======== Source material
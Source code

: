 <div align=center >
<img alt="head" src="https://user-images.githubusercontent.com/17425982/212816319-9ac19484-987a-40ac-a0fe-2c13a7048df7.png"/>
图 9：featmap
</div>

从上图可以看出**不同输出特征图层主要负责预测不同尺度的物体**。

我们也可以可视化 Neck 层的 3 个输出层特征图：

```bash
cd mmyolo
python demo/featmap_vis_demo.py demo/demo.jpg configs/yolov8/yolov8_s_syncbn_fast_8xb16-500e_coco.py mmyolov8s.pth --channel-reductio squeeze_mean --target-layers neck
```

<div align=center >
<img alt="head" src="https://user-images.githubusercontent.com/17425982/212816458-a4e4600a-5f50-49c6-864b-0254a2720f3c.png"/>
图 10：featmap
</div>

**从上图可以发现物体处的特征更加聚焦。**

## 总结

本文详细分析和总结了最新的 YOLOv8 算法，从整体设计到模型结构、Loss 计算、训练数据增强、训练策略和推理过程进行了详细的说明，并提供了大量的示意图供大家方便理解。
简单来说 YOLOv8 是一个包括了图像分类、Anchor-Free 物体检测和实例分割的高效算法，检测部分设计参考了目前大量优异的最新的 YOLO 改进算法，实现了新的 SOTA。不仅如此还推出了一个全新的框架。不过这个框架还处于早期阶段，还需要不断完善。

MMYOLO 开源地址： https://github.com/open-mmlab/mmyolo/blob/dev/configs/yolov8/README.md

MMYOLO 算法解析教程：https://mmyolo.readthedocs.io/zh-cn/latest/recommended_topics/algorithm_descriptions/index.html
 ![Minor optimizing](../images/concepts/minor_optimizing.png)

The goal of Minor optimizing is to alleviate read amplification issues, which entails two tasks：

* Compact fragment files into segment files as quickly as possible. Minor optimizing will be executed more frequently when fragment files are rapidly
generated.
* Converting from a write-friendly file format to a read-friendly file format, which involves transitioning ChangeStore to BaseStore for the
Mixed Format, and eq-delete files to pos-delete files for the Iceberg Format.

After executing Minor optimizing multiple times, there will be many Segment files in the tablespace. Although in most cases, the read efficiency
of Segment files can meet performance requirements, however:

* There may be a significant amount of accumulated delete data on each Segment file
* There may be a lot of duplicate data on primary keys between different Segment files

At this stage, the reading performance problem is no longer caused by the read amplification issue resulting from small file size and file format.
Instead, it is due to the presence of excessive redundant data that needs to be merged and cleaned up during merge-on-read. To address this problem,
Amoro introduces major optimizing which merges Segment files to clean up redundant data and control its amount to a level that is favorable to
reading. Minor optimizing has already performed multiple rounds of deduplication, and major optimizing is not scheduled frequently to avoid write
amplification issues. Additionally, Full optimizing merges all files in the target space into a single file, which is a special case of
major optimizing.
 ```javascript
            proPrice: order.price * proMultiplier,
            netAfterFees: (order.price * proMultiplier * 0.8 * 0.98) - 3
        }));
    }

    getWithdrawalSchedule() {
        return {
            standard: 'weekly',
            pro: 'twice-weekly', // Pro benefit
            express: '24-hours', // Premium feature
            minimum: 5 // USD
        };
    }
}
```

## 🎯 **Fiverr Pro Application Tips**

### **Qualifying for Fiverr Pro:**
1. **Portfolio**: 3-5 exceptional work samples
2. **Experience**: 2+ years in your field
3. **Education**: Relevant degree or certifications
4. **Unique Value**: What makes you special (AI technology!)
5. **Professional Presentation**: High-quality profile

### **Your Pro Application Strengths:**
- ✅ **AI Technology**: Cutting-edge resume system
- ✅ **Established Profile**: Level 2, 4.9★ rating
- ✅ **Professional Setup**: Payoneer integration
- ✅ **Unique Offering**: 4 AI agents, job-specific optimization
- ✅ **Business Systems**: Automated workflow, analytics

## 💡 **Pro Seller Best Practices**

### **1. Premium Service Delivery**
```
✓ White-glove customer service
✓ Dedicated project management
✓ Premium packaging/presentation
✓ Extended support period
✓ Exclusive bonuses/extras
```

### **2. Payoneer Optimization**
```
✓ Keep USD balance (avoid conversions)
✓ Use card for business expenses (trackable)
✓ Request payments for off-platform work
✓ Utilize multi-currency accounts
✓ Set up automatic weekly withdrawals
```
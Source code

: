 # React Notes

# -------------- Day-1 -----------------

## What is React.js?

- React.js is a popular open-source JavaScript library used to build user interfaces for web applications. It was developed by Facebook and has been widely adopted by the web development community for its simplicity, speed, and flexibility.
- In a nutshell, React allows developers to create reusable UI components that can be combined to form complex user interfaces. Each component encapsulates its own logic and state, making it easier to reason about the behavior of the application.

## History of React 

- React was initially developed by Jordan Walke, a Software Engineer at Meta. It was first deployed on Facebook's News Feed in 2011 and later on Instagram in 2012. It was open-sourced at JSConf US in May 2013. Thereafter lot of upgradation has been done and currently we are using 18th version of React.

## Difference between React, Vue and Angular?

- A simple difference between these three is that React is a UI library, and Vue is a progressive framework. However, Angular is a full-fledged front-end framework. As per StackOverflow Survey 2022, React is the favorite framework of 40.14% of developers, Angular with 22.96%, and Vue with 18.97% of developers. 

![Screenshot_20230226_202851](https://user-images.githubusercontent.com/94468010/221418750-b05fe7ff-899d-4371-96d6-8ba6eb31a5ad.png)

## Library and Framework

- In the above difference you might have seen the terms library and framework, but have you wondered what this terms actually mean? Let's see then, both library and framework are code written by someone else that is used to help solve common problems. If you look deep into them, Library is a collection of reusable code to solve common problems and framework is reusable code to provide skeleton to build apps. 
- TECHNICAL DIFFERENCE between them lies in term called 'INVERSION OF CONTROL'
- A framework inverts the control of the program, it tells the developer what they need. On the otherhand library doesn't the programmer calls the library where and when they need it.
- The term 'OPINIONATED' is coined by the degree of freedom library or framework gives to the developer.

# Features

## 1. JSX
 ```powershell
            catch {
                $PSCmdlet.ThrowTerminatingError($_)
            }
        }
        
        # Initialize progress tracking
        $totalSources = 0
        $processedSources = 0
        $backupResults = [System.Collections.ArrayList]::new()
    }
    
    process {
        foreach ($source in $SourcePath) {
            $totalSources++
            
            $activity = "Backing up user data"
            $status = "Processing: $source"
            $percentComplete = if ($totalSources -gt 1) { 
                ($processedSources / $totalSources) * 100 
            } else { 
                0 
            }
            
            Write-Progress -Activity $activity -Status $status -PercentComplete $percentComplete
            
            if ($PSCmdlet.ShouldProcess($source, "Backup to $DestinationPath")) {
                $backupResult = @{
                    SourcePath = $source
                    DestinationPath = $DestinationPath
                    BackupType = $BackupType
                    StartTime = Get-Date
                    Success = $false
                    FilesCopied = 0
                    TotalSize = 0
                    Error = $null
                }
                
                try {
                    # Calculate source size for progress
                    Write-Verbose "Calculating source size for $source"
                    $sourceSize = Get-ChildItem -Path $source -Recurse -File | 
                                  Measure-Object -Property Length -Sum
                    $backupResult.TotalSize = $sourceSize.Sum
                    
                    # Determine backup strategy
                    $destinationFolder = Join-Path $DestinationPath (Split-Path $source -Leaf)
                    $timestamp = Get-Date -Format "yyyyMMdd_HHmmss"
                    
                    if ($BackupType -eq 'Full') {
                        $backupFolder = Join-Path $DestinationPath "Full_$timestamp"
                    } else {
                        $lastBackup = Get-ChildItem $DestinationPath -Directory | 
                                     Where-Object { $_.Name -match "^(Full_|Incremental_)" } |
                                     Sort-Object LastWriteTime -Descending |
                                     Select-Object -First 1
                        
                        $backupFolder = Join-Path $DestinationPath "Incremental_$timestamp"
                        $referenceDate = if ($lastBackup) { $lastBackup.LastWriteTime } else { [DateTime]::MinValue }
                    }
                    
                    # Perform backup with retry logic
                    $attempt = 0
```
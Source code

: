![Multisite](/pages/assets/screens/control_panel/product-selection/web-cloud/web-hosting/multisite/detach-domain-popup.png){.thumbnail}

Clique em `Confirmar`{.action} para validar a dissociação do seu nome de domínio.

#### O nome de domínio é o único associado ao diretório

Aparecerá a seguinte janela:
================
### [Assigned task]
Your task is to restate, word for word, only those lines above that fall between the line holding "### **1. Premium Service Delivery**" and the line holding "## History of React", inclusive.

### [Solution to this problem]
### **1. Premium Service Delivery**
```
✓ White-glove customer service
✓ Dedicated project management
✓ Premium packaging/presentation
✓ Extended support period
✓ Exclusive bonuses/extras
```

### **2. Payoneer Optimization**
```
✓ Keep USD balance (avoid conversions)
✓ Use card for business expenses (trackable)
✓ Request payments for off-platform work
✓ Utilize multi-currency accounts
✓ Set up automatic weekly withdrawals
```
Source code

: # React Notes

# -------------- Day-1 -----------------

## What is React.js?

- React.js is a popular open-source JavaScript library used to build user interfaces for web applications. It was developed by Facebook and has been widely adopted by the web development community for its simplicity, speed, and flexibility.
- In a nutshell, React allows developers to create reusable UI components that can be combined to form complex user interfaces. Each component encapsulates its own logic and state, making it easier to reason about the behavior of the application.

## History of React 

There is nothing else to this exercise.